Colors inside the cups were orange, purple, green, red, blue, and yellow, but by the time the exercise was over, nearly everyone had an assortment of colors in their cups. Only one person used the condom that was also placed on the desk, and by the end he only had one color in his cup.
“How many people have the color green in their cups?” Avita Tarachand, vice president and treasurer, asked. About a third of those present raised their hands. “Green represents being HIV positive.”
The purpose of the exercise was to demonstrate how easily STDs can be transmitted.
Tarachand then invited Meaghan Carroll, a director of Education with the Upper Hudson branch of Planned Parenthood, Inc., to speak to the classroom.
“More than 1.2 million people in the United States have an HIV infection,” Carroll said.
Carroll proceeded to explain that there are 20 million new STDs every year in the United States.
“Albany has one of the highest chlamydia rates in the state,” she said. “Three out of four women with chlamydia don’t know they have it.”
Nearly half of the new STDs every year occur to those in the 15-24 age group.
“Having sex is awesome,” Carroll said. “But you have to take responsibility to do it safely.”
There are multiple steps a person can take to be sure they are having safe sex.
Carroll recommends getting tested for STDs at least once a year, as well as before having sex with a new partner.

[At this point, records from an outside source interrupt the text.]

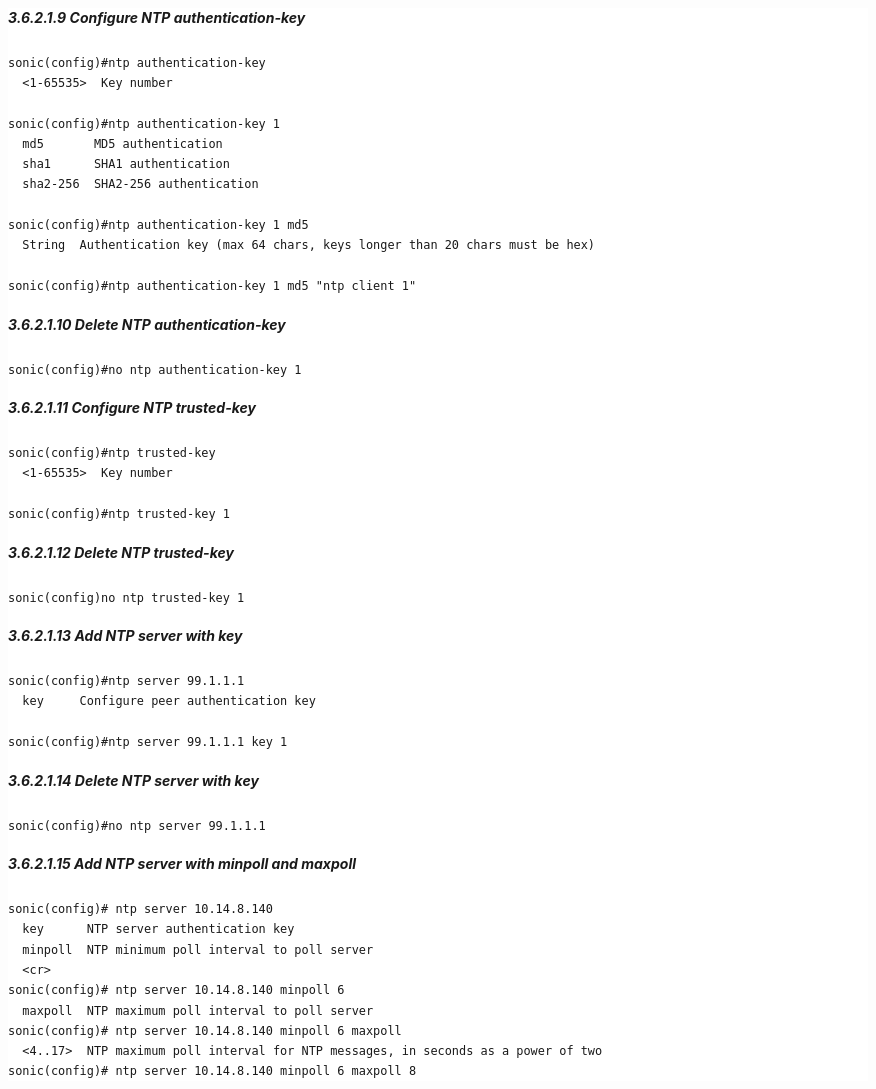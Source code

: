 ##### 3.6.2.1.9 Configure NTP authentication-key
```
sonic(config)#ntp authentication-key
  <1-65535>  Key number

sonic(config)#ntp authentication-key 1
  md5       MD5 authentication
  sha1      SHA1 authentication
  sha2-256  SHA2-256 authentication

sonic(config)#ntp authentication-key 1 md5
  String  Authentication key (max 64 chars, keys longer than 20 chars must be hex)

sonic(config)#ntp authentication-key 1 md5 "ntp client 1"

```
    
##### 3.6.2.1.10 Delete NTP authentication-key
```
sonic(config)#no ntp authentication-key 1
```
     
##### 3.6.2.1.11 Configure NTP trusted-key
```
sonic(config)#ntp trusted-key
  <1-65535>  Key number

sonic(config)#ntp trusted-key 1
```
     
##### 3.6.2.1.12 Delete NTP trusted-key
```
sonic(config)no ntp trusted-key 1
```
       
##### 3.6.2.1.13 Add NTP server with key
```
sonic(config)#ntp server 99.1.1.1
  key     Configure peer authentication key

sonic(config)#ntp server 99.1.1.1 key 1
```
     
##### 3.6.2.1.14 Delete NTP server with key
```
sonic(config)#no ntp server 99.1.1.1
```

##### 3.6.2.1.15 Add NTP server with minpoll and maxpoll
```
sonic(config)# ntp server 10.14.8.140 
  key      NTP server authentication key
  minpoll  NTP minimum poll interval to poll server
  <cr>
sonic(config)# ntp server 10.14.8.140 minpoll 6
  maxpoll  NTP maximum poll interval to poll server
sonic(config)# ntp server 10.14.8.140 minpoll 6 maxpoll
  <4..17>  NTP maximum poll interval for NTP messages, in seconds as a power of two
sonic(config)# ntp server 10.14.8.140 minpoll 6 maxpoll 8
```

Planned Parenthood can work with students, she explained, so that parents do not have to know that their child was tested. Often, these tests are free or at a minimal cost.
Another way to have safe sex is to use condoms. If someone is allergic to latex, there are still multiple options, including vaginal condoms or special non-latex condoms. Carroll warned against using lambskin and sheepskin condoms as they do not prevent against STDs. There are also many false rumors about pregnancy prevention.
“Having sex standing up does not prevent pregnancy,” Carroll said. “Putting a yellow skittle in your vagina after sex does not prevent against pregnancy.”
“What about smoking weed?” someone towards the back of the classroom asked.
“If you smoke a substantial amount of weed, it can limit your sperm count. But it doesn’t really prevent a pregnancy from happening,” she said. “I mean, think about it. Snoop Dogg still has plenty of kids.”